SZTE Alumna, Katalin Karikó Among the 100 Most Influential People in the World

2021. September 21.
8 perc

The former student of the University of Szeged is included for the first time in the prestigious Time magazine's list of the 100 most influential people in the world. Katalin Karikó, biochemist, honorary doctor and alumna of SZTE has been included in the 2021 ranking. To commemorate this honour we collected some interesting facts about the "Time 100" list, the 2021 ranking and Katalin Karikó's ‘influencing techniques’.
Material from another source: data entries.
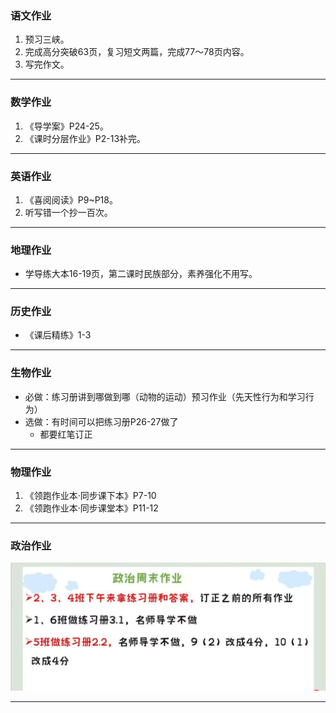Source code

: ﻿### 语文作业 ###
1. 预习三峡。
2. 完成高分突破63页，复习短文两篇，完成77～78页内容。
3. 写完作文。
-----
### 数学作业 ###
1. 《导学案》P24-25。
2. 《课时分层作业》P2-13补完。
-----
### 英语作业 ###
1. 《喜阅阅读》P9~P18。
2. 听写错一个抄一百次。
-----
### 地理作业 ###
* 学导练大本16-19页，第二课时民族部分，素养强化不用写。
-----
### 历史作业 ###
* 《课后精练》1-3
-----
### 生物作业 ###
* 必做：练习册讲到哪做到哪（动物的运动）预习作业（先天性行为和学习行为）
* 选做：有时间可以把练习册P26-27做了
	* 都要红笔订正
-----
### 物理作业 ###
1. 《领跑作业本·同步课下本》P7-10
2. 《领跑作业本·同步课堂本》P11-12
-----
### 政治作业 ###
![hw](../hw/_images/3p.jpg)

-----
What is the world like through people and personalities? The Time wishes to answer this question in colourful pictures, reports and interviews. Founded in 1923, the American news magazine has made it its mission to produce a series of "most" rankings. The first compilation of the 100 most influential people of the year was published in 1999. By making the “Time 100” list, the magazine acknowledges that a person has made an impact on the world and has acted to change it, regardless of the consequences of their actions, according to a Wikipedia article. Readers can also vote on the list, selected from a list of names compiled by groups affiliated with the magazine, to decide which of the famous persons should be on the cover.

 

Honour, but with a ‘short O’

The introduction to the detailed profile of the "Time 100" 2021 list reads, "As biochemist and Nobel laureate Jennifer Doudna writes, all of us who have received" mRNA-based vaccines pay tribute to "Hungarian scientist Katalin Karikó, who for decades defied sceptics by persistently researching mRNA as a tool to fight disease".

 

The world's most influential people have been ranked in six categories. Katalin Karikó is ranked 4th among the Innovators in the 2021 “Time 100” list.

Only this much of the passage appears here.